Left shouldn’t have snapped ties with UPA over nuclear deal: Sitaram Yechury
New Delhi: The Left parties should not have withdrawn support to UPA-I government on the issue of Indo-US nuclear deal, says CPI-M General Secretary Sitaram Yechury on the steep decline of the communists ever since. Instead, they should have withdrawn support on issues like price rise as the people could not be mobilised on the nuclear deal issue in the 2009 general elections. However, Yechury asserts that the party's decision to oppose the nuclear deal was correct.
"We said that this was not the issue (to withdraw support). We reviewed it later. In hindsight, we have said we could not make it a people's issue (in the elections). It should have been a people's issue like price rise and the UPA abandoning the 'aam aadmi' perspective," Yechury said in an interview.
"And it was also the timing (of withdrawal) for which we also self-criticised. But the issue of (opposing) the nuclear deal, we have no regrets and we think is correct." He says by going ahead with the nuclear deal, it was a signal that the UPA wanted to jettison the Left. The Indo-US nuclear deal was not part of the UPA's Common Minimum Programme, he says but there was "tremendous pressure on India to be a subordinate ally of the US strategic interests in the world. We have been vindicated on this".
Yechury was replying to a question on the decline of the Left forces including CPI(M) after the 2009 elections and whether snapping ties with UPA on the Indo-US nuclear deal was a mistake. Compared to 64 seats in 2009, the Left parties won just 10 in the 2014 Lok Sabha elections. In 2009, the CPI(M) Central Committee had said in its poll review: "The decision to withdraw support to the (UPA-I) government when it decided to go ahead to operationalise the nuclear deal was correct.
"It was based on our understanding that the Party cannot support a government which is entering into a comprehensive strategic tie-up with US imperialism in which the nuclear deal was ... 'the cementing factor'. However, we could not mobilise people on the nuclear issue and rally them during the election."
To questions regarding the direction given by the CPI(M) Congress recently in Vishakhapatnam where he was elected the General Secretary, Yechury says, "CPI(M) is the party of the future and we have to emerge that way." According to him, for the next three years, the party's primacy would be to first arrest the decline, then regain and then restore people's confidence in it.
The party has decided to do organisational revamping and intends to substantially improve its independent strength and do political intervention on policy matters. It has decided to hold a special Plenum later this year to specifically discuss ways to beef up its organisational strength. The next task, Yechury says, was to unite the Left, which is dispersed among various parties, many of whom operate at the state levels. "We have to unite these Left parties and a large section of non-party sympathisers and intellectuals to a common agenda. Through this, we will seek the unity of Left and democratic forces to present a policy alternative to counter the ruling classes."

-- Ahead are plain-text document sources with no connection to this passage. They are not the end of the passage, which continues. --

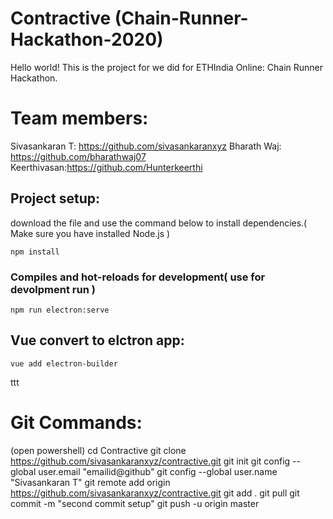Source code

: # Contractive (Chain-Runner-Hackathon-2020)
Hello world!
This is the project for we did for ETHIndia Online: Chain Runner Hackathon.

# Team members: 
Sivasankaran T: https://github.com/sivasankaranxyz
Bharath Waj: https://github.com/bharathwaj07
Keerthivasan:https://github.com/Hunterkeerthi

## Project setup:
download the file and use the command below to install dependencies.( Make sure you have installed Node.js )
```
npm install
```

### Compiles and hot-reloads for development( use for devolpment run )
```
npm run electron:serve
```

## Vue convert to elctron app:
```
vue add electron-builder
```

<!-- ![appstore](https://user-images.githubusercontent.com/4316355/48569610-354ed300-e8d0-11e8-8fde-e1d5631528dd.png)
-->
ttt
# Git Commands:
(open powershell)
cd Contractive
git clone https://github.com/sivasankaranxyz/contractive.git
git init
git config --global user.email "emailid@github"
git config --global user.name "Sivasankaran T"
git remote add origin https://github.com/sivasankaranxyz/contractive.git
git add .
git pull
git commit -m "second commit setup"
git push -u origin master
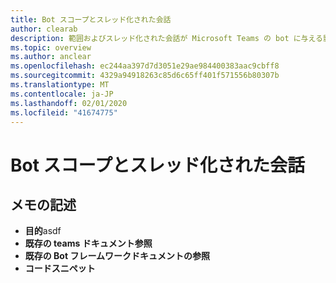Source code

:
 ```yaml
---
title: Bot スコープとスレッド化された会話
author: clearab
description: 範囲およびスレッド化された会話が Microsoft Teams の bot に与える影響について理解します。
ms.topic: overview
ms.author: anclear
ms.openlocfilehash: ec244aa397d7d3051e29ae984400383aac9cbff8
ms.sourcegitcommit: 4329a94918263c85d6c65ff401f571556b80307b
ms.translationtype: MT
ms.contentlocale: ja-JP
ms.lasthandoff: 02/01/2020
ms.locfileid: "41674775"
---
```

# <a name="bot-scopes-and-threaded-conversations"></a>Bot スコープとスレッド化された会話

## <a name="writing-notes"></a>メモの記述

 * **目的**asdf
 * **既存の teams ドキュメント参照**[]()
 * **既存の Bot フレームワークドキュメントの参照**[]()
 * **コードスニペット**[]()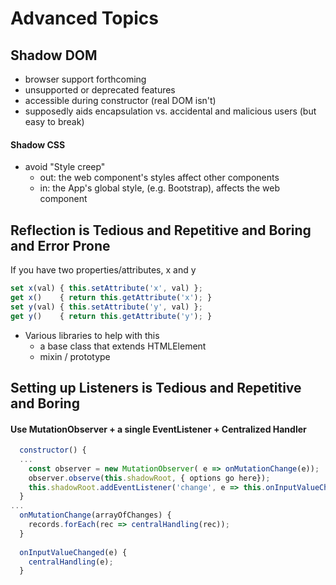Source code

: # Advanced Topics

## Shadow DOM
 - browser support forthcoming
 - unsupported or deprecated features
 - accessible during constructor (real DOM isn't)
 - supposedly aids encapsulation vs. accidental and malicious users (but easy to break)

#### Shadow CSS
 - avoid "Style creep"
   - out: the web component's styles affect other components
   - in:  the App's global style, (e.g. Bootstrap), affects the web component

## Reflection is Tedious and Repetitive and Boring and Error Prone

If you have two properties/attributes, x and y

```js
set x(val) { this.setAttribute('x', val) };
get x()    { return this.getAttribute('x'); }
set y(val) { this.setAttribute('y', val) };
get y()    { return this.getAttribute('y'); }
```

 - Various libraries to help with this
   - a base class that extends HTMLElement
   - mixin / prototype
   
## Setting up Listeners is Tedious and Repetitive and Boring

#### Use MutationObserver + a single EventListener + Centralized Handler

```js
  constructor() {
  ...
    const observer = new MutationObserver( e => onMutationChange(e));
    observer.observe(this.shadowRoot, { options go here});
    this.shadowRoot.addEventListener('change', e => this.onInputValueChanged(e));
  }
...
  onMutationChange(arrayOfChanges) {
    records.forEach(rec => centralHandling(rec));
  }
  
  onInputValueChanged(e) {
    centralHandling(e);
  }
  
```
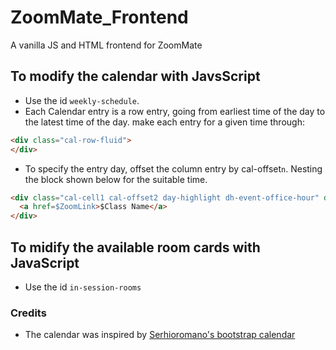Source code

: # ZoomMate_Frontend
A vanilla JS and HTML frontend for ZoomMate

## To modify the calendar with JavsScript

+ Use the id `weekly-schedule`.
+ Each Calendar entry is a row entry, 
going from earliest time of the day to the 
latest time of the day. make each entry for a given time  through:
```html
<div class="cal-row-fluid">
</div>
``` 
+ To specify the entry day, offset the column entry by cal-offset`n`.
Nesting the block shown below for the suitable time.  
```html
<div class="cal-cell1 cal-offset2 day-highlight dh-event-office-hour" data-event-class="event-info">
  <a href=$ZoomLink>$Class Name</a>
</div>
```  

## To midify the available room cards with JavaScript 

+ Use the id `in-session-rooms`

### Credits

+ The calendar was inspired by [Serhioromano's bootstrap calendar](https://github.com/Serhioromano/bootstrap-calendar)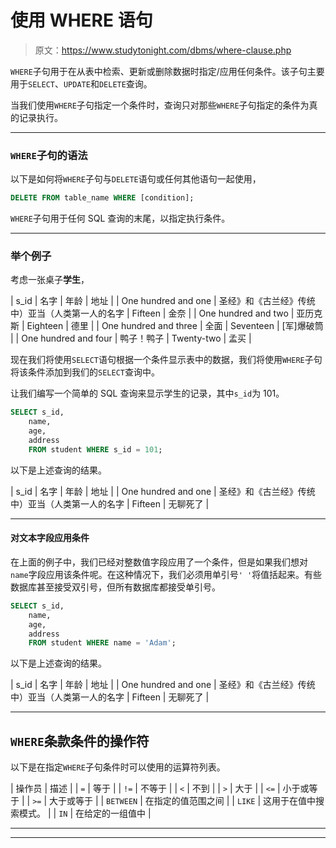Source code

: # 使用 WHERE 语句

> 原文：<https://www.studytonight.com/dbms/where-clause.php>

`WHERE`子句用于在从表中检索、更新或删除数据时指定/应用任何条件。该子句主要用于`SELECT`、`UPDATE`和`DELETE`查询。

当我们使用`WHERE`子句指定一个条件时，查询只对那些`WHERE`子句指定的条件为真的记录执行。

* * *

### `WHERE`子句的语法

以下是如何将`WHERE`子句与`DELETE`语句或任何其他语句一起使用，

```sql
DELETE FROM table_name WHERE [condition];
```

`WHERE`子句用于任何 SQL 查询的末尾，以指定执行条件。

* * *

### 举个例子

考虑一张桌子**学生**，

| s_id | 名字 | 年龄 | 地址 |
| One hundred and one | 圣经》和《古兰经》传统中）亚当（人类第一人的名字 | Fifteen | 金奈 |
| One hundred and two | 亚历克斯 | Eighteen | 德里 |
| One hundred and three | 全面 | Seventeen | [军]爆破筒 |
| One hundred and four | 鸭子！鸭子 | Twenty-two | 孟买 |

现在我们将使用`SELECT`语句根据一个条件显示表中的数据，我们将使用`WHERE`子句将该条件添加到我们的`SELECT`查询中。

让我们编写一个简单的 SQL 查询来显示学生的记录，其中`s_id`为 101。

```sql
SELECT s_id, 
    name, 
    age, 
    address 
    FROM student WHERE s_id = 101;
```

以下是上述查询的结果。

| s_id | 名字 | 年龄 | 地址 |
| One hundred and one | 圣经》和《古兰经》传统中）亚当（人类第一人的名字 | Fifteen | 无聊死了 |

* * *

#### 对文本字段应用条件

在上面的例子中，我们已经对整数值字段应用了一个条件，但是如果我们想对`name`字段应用该条件呢。在这种情况下，我们必须用单引号`' '`将值括起来。有些数据库甚至接受双引号，但所有数据库都接受单引号。

```sql
SELECT s_id, 
    name, 
    age, 
    address 
    FROM student WHERE name = 'Adam';
```

以下是上述查询的结果。

| s_id | 名字 | 年龄 | 地址 |
| One hundred and one | 圣经》和《古兰经》传统中）亚当（人类第一人的名字 | Fifteen | 无聊死了 |

* * *

## `WHERE`条款条件的操作符

以下是在指定`WHERE`子句条件时可以使用的运算符列表。

| 操作员 | 描述 |
| `=` | 等于 |
| `!=` | 不等于 |
| `<` | 不到 |
| `>` | 大于 |
| `<=` | 小于或等于 |
| `>=` | 大于或等于 |
| `BETWEEN` | 在指定的值范围之间 |
| `LIKE` | 这用于在值中搜索模式。 |
| `IN` | 在给定的一组值中 |

* * *

* * *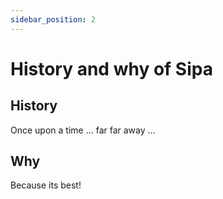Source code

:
 ```yaml
---
sidebar_position: 2
---
```


# History and why of Sipa

## History
Once upon a time ... far far away ...

## Why
Because its best!
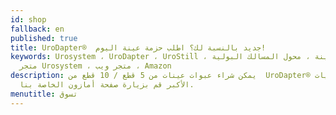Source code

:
 ```yaml
---
id: shop
fallback: en
published: true
title: UroDapter®  جديد بالنسبة لك؟ اطلب حزمة عينة اليوم!
keywords: Urosystem ، UroDapter ، UroStill ، حزمة عينة ، محول المسالك البولية ،
  متجر Urosystem ، متجر ويب ، Amazon
description: يمكن شراء عبوات عينات من 5 قطع / 10 قطع من  UroDapter® هنا. للكميات
  الأكبر قم بزيارة صفحة أمازون الخاصة بنا.
menutitle: تسوق
---
```

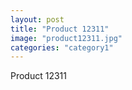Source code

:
 ```yaml
---
layout: post
title: "Product 12311"
image: "product12311.jpg"
categories: "category1"
---
```

Product 12311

The 63-year-old parliamentary party leader, who has a reputation of practising pragmatic politics, says the party was also ready to forge a front with Congress in Parliament on issues like land bill and secularism but ruled out being part of a national front or alliances outside because "they are not credible". Acknowledging that the coming assembly elections in Bihar would be a litmus test for anti-BJP forces, he however says his party would wait and watch how the merger of Janata Parivar evolves in deciding their strategy.
"Inside Parliament, we have said we will unite on all these issues (like land bill), issue to issue which we think are not in the interests of the country and the people. Outside Parliament, our party has said that the projection of a front at the national level, with many of these regional parties, is not tenable at the moment because such a front has to have a policy alternative, which as a whole, we think, in the present situation cannot emerge," he says.
The CPI (M) leader was replying to a question as to what will be the party's stand on tying up with Congress and other parties to take on BJP. Asked about working with Congress, he says that was ruled out because of the economic policies followed by the party, which gave rise to discontent on which BJP rode to power. "So, that sort of a policy framework of going with the Congress is ruled out. Yes, there are threats to the secular democratic foundations of our country and very grave threats are now coming. On those issues of maintaining our country's social harmony and strengthening secular democratic foundations of the Indian republic, which are under attack from RSS-BJP, on issue-to issue, we will join all secular forces in Parliament mainly. Outside, our energies will be more directed to strengthening ourselves," the top CPI (M) leader says.
On Rahul Gandhi's recent campaign on issues like land bill, he says it was good "but right now there is no coherent alternative the Congress is offering. Now we will have to wait and see the next important thing that will come." Yechury says the GST Bill and the labour law reforms the government is trying to push can be a new area of opportunity for joint action.